Continuava a sentir aquela coisa a nascer dentro de mim.
Quando me dei conta pululavam na minha cabeça de uma forma atabalhoada histórias e vidas passadas.
Pensava em Creta Kano, por agora misteriosamente muda, em Malta Kano, a alimentar-se da água espirituosa da ilha de Malta, em Abdullah, o afegão que estará agora mesmo voando a caminho da Ásia Central, em direcção Kabul, em Kumiko, que desapareceu sem deixar rasto, em Hassan a levar os turistas a dar voltas de camelo às portas de Mhamid, no Sahara Ocidental, no homem-toupeira que já enterrei vezes sem conta, na minha chegada a La Paz com um pulmão suplementar.
Pensava principalmente em Toru Okada, mergulhado na escuridão do seu poço profundo, alheado do mundo terráqueo para reflectir até à exaustão, até sair do seu próprio corpo e libertar a mente para atmosferas mais longínquas. Pensei que o meu poço poderia ser já ali.
Não sei se será Ursa Menor ou um fragmento energético de uma corrente mais vasta, ligada à central da electricidade cósmica universal.

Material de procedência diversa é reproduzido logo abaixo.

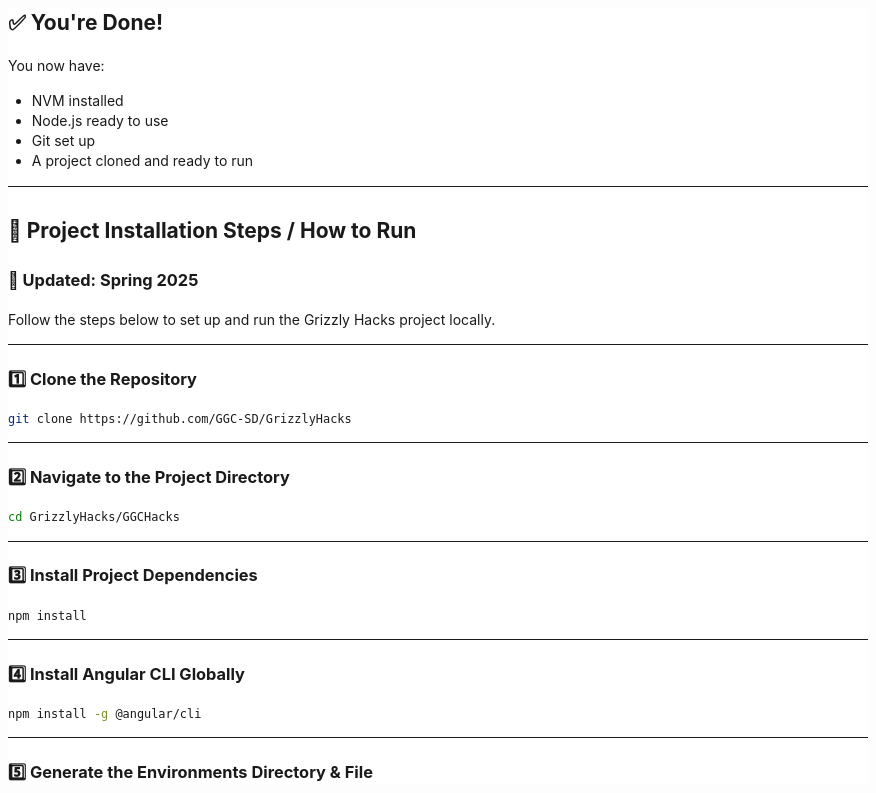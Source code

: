 
## ✅ You're Done!

You now have:
- NVM installed
- Node.js ready to use
- Git set up
- A project cloned and ready to run

---



## 🚀 Project Installation Steps / How to Run

### 🔄 Updated: Spring 2025

Follow the steps below to set up and run the Grizzly Hacks project locally.

---

### 1️⃣ Clone the Repository

```bash
git clone https://github.com/GGC-SD/GrizzlyHacks
```

---

### 2️⃣ Navigate to the Project Directory

```bash
cd GrizzlyHacks/GGCHacks
```

---

### 3️⃣ Install Project Dependencies

```bash
npm install
```

---

### 4️⃣ Install Angular CLI Globally

```bash
npm install -g @angular/cli
```

---

### 5️⃣ Generate the Environments Directory & File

Entrtanto olho-me todos os dias ao espelho, à espera de ver nascer no meu rosto uma mancha escura e quente na face esquerda. Uma mancha viva e palpitante, semelhante à de Toru Okada e ao avô de Canela.
Sei que em breve crescerá essa mesma mancha no meu próprio rosto, como sinal exterior dessa outra coisa que já começou a crescer.